Washington previously signaled it was willing for direct talks with Pyongyang in December, when State Secretary Rex Tillerson said as much – only to be disavowed by his own department a day later. Trump at one point called talking to North Korea a waste of time and tweeted that he had told his top diplomat to “save your energy.”
Tillerson gave a lukewarm comment to Pence’s suggestion, saying it was “too early to judge” if such talks would be possible.
“We’ll have to have some discussions that precede any form of negotiations to determine whether the parties are in fact ready to engage in something that is meaningful,” he said.
Apparently Washington is at least willing to give a nod to a Kim-Moon meeting, allowing the current truce between the leaders of the two Koreas to extend beyond the Olympics. But it is unlikely to let Pyongyang score any political points, for example, by extending the pause in joint US-South Korean military exercises, which North Korea considers a major threat to its national security. Pyongyang may feel a need to counter such a show of force with more tests, which would further undermine whatever diplomatic effort comes after the end of the games.

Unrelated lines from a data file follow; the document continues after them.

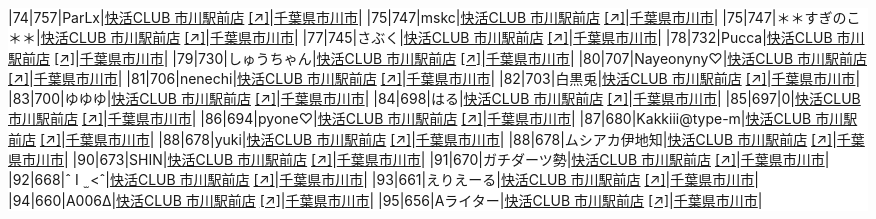 |74|757|<span class="rank-name-dl">ParLx</span>|<a href="/darts/rank/shops/447d3cfae301d9a5a3f63593b5358cc4.html">快活CLUB 市川駅前店</a> <a href="https://search.dartslive.com/jp/shop/447d3cfae301d9a5a3f63593b5358cc4">[↗]</a>|<a href="/darts/rank/千葉県/市川市">千葉県市川市</a>|
|75|747|<span class="rank-name-dl">mskc</span>|<a href="/darts/rank/shops/447d3cfae301d9a5a3f63593b5358cc4.html">快活CLUB 市川駅前店</a> <a href="https://search.dartslive.com/jp/shop/447d3cfae301d9a5a3f63593b5358cc4">[↗]</a>|<a href="/darts/rank/千葉県/市川市">千葉県市川市</a>|
|75|747|<span class="rank-name-dl">＊＊すぎのこ＊＊</span>|<a href="/darts/rank/shops/447d3cfae301d9a5a3f63593b5358cc4.html">快活CLUB 市川駅前店</a> <a href="https://search.dartslive.com/jp/shop/447d3cfae301d9a5a3f63593b5358cc4">[↗]</a>|<a href="/darts/rank/千葉県/市川市">千葉県市川市</a>|
|77|745|<span class="rank-name-dl">さぶく</span>|<a href="/darts/rank/shops/447d3cfae301d9a5a3f63593b5358cc4.html">快活CLUB 市川駅前店</a> <a href="https://search.dartslive.com/jp/shop/447d3cfae301d9a5a3f63593b5358cc4">[↗]</a>|<a href="/darts/rank/千葉県/市川市">千葉県市川市</a>|
|78|732|<span class="rank-name-dl">Pucca</span>|<a href="/darts/rank/shops/447d3cfae301d9a5a3f63593b5358cc4.html">快活CLUB 市川駅前店</a> <a href="https://search.dartslive.com/jp/shop/447d3cfae301d9a5a3f63593b5358cc4">[↗]</a>|<a href="/darts/rank/千葉県/市川市">千葉県市川市</a>|
|79|730|<span class="rank-name-dl">しゅうちゃん</span>|<a href="/darts/rank/shops/447d3cfae301d9a5a3f63593b5358cc4.html">快活CLUB 市川駅前店</a> <a href="https://search.dartslive.com/jp/shop/447d3cfae301d9a5a3f63593b5358cc4">[↗]</a>|<a href="/darts/rank/千葉県/市川市">千葉県市川市</a>|
|80|707|<span class="rank-name-dl">Nayeonyny♡</span>|<a href="/darts/rank/shops/447d3cfae301d9a5a3f63593b5358cc4.html">快活CLUB 市川駅前店</a> <a href="https://search.dartslive.com/jp/shop/447d3cfae301d9a5a3f63593b5358cc4">[↗]</a>|<a href="/darts/rank/千葉県/市川市">千葉県市川市</a>|
|81|706|<span class="rank-name-dl">nenechi</span>|<a href="/darts/rank/shops/447d3cfae301d9a5a3f63593b5358cc4.html">快活CLUB 市川駅前店</a> <a href="https://search.dartslive.com/jp/shop/447d3cfae301d9a5a3f63593b5358cc4">[↗]</a>|<a href="/darts/rank/千葉県/市川市">千葉県市川市</a>|
|82|703|<span class="rank-name-dl">白黒兎</span>|<a href="/darts/rank/shops/447d3cfae301d9a5a3f63593b5358cc4.html">快活CLUB 市川駅前店</a> <a href="https://search.dartslive.com/jp/shop/447d3cfae301d9a5a3f63593b5358cc4">[↗]</a>|<a href="/darts/rank/千葉県/市川市">千葉県市川市</a>|
|83|700|<span class="rank-name-dl">ゆゆゆ</span>|<a href="/darts/rank/shops/447d3cfae301d9a5a3f63593b5358cc4.html">快活CLUB 市川駅前店</a> <a href="https://search.dartslive.com/jp/shop/447d3cfae301d9a5a3f63593b5358cc4">[↗]</a>|<a href="/darts/rank/千葉県/市川市">千葉県市川市</a>|
|84|698|<span class="rank-name-dl">はる</span>|<a href="/darts/rank/shops/447d3cfae301d9a5a3f63593b5358cc4.html">快活CLUB 市川駅前店</a> <a href="https://search.dartslive.com/jp/shop/447d3cfae301d9a5a3f63593b5358cc4">[↗]</a>|<a href="/darts/rank/千葉県/市川市">千葉県市川市</a>|
|85|697|<span class="rank-name-dl">0</span>|<a href="/darts/rank/shops/447d3cfae301d9a5a3f63593b5358cc4.html">快活CLUB 市川駅前店</a> <a href="https://search.dartslive.com/jp/shop/447d3cfae301d9a5a3f63593b5358cc4">[↗]</a>|<a href="/darts/rank/千葉県/市川市">千葉県市川市</a>|
|86|694|<span class="rank-name-dl">pyone♡</span>|<a href="/darts/rank/shops/447d3cfae301d9a5a3f63593b5358cc4.html">快活CLUB 市川駅前店</a> <a href="https://search.dartslive.com/jp/shop/447d3cfae301d9a5a3f63593b5358cc4">[↗]</a>|<a href="/darts/rank/千葉県/市川市">千葉県市川市</a>|
|87|680|<span class="rank-name-dl">Kakkiii@type-m</span>|<a href="/darts/rank/shops/447d3cfae301d9a5a3f63593b5358cc4.html">快活CLUB 市川駅前店</a> <a href="https://search.dartslive.com/jp/shop/447d3cfae301d9a5a3f63593b5358cc4">[↗]</a>|<a href="/darts/rank/千葉県/市川市">千葉県市川市</a>|
|88|678|<span class="rank-name-dl">yuki</span>|<a href="/darts/rank/shops/447d3cfae301d9a5a3f63593b5358cc4.html">快活CLUB 市川駅前店</a> <a href="https://search.dartslive.com/jp/shop/447d3cfae301d9a5a3f63593b5358cc4">[↗]</a>|<a href="/darts/rank/千葉県/市川市">千葉県市川市</a>|
|88|678|<span class="rank-name-dl">ムシアカ伊地知</span>|<a href="/darts/rank/shops/447d3cfae301d9a5a3f63593b5358cc4.html">快活CLUB 市川駅前店</a> <a href="https://search.dartslive.com/jp/shop/447d3cfae301d9a5a3f63593b5358cc4">[↗]</a>|<a href="/darts/rank/千葉県/市川市">千葉県市川市</a>|
|90|673|<span class="rank-name-dl">SHIN</span>|<a href="/darts/rank/shops/447d3cfae301d9a5a3f63593b5358cc4.html">快活CLUB 市川駅前店</a> <a href="https://search.dartslive.com/jp/shop/447d3cfae301d9a5a3f63593b5358cc4">[↗]</a>|<a href="/darts/rank/千葉県/市川市">千葉県市川市</a>|
|91|670|<span class="rank-name-dl">ガチダーツ勢</span>|<a href="/darts/rank/shops/447d3cfae301d9a5a3f63593b5358cc4.html">快活CLUB 市川駅前店</a> <a href="https://search.dartslive.com/jp/shop/447d3cfae301d9a5a3f63593b5358cc4">[↗]</a>|<a href="/darts/rank/千葉県/市川市">千葉県市川市</a>|
|92|668|<span class="rank-name-dl">ˆ I  ̫ &lt;ˆ</span>|<a href="/darts/rank/shops/447d3cfae301d9a5a3f63593b5358cc4.html">快活CLUB 市川駅前店</a> <a href="https://search.dartslive.com/jp/shop/447d3cfae301d9a5a3f63593b5358cc4">[↗]</a>|<a href="/darts/rank/千葉県/市川市">千葉県市川市</a>|
|93|661|<span class="rank-name-dl">えりえーる</span>|<a href="/darts/rank/shops/447d3cfae301d9a5a3f63593b5358cc4.html">快活CLUB 市川駅前店</a> <a href="https://search.dartslive.com/jp/shop/447d3cfae301d9a5a3f63593b5358cc4">[↗]</a>|<a href="/darts/rank/千葉県/市川市">千葉県市川市</a>|
|94|660|<span class="rank-name-dl">A006Δ</span>|<a href="/darts/rank/shops/447d3cfae301d9a5a3f63593b5358cc4.html">快活CLUB 市川駅前店</a> <a href="https://search.dartslive.com/jp/shop/447d3cfae301d9a5a3f63593b5358cc4">[↗]</a>|<a href="/darts/rank/千葉県/市川市">千葉県市川市</a>|
|95|656|<span class="rank-name-dl">Aライター</span>|<a href="/darts/rank/shops/447d3cfae301d9a5a3f63593b5358cc4.html">快活CLUB 市川駅前店</a> <a href="https://search.dartslive.com/jp/shop/447d3cfae301d9a5a3f63593b5358cc4">[↗]</a>|<a href="/darts/rank/千葉県/市川市">千葉県市川市</a>|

There is a lot of mistrust between the US and North Korea, including over the failed diplomatic agreements of the past. For instance, the 1994 Agreed Framework was to see North Korea freeze its nuclear weapons program in exchange for aid and help in developing civilian nuclear industry. Pyongyang did dismantle its 5 MWe pilot nuclear reactor in Yongbyon, but somehow the US Congress went against the deal, obstructing the lifting of sanctions and funding the construction of light-water nuclear reactors North Korea was promised. The deal finally collapsed when George W. Bush labeled Pyongyang part of the “Axis of Evil.”
The story is somewhat reminiscent of what is currently happening with the Iranian nuclear deal – negotiated by a Democrat president and currently being undermined by a Republican one. So the North Korean government may require a very good incentive to relinquish its nuclear arsenal, which it considers a better guarantee of its survival than any promises given by the US.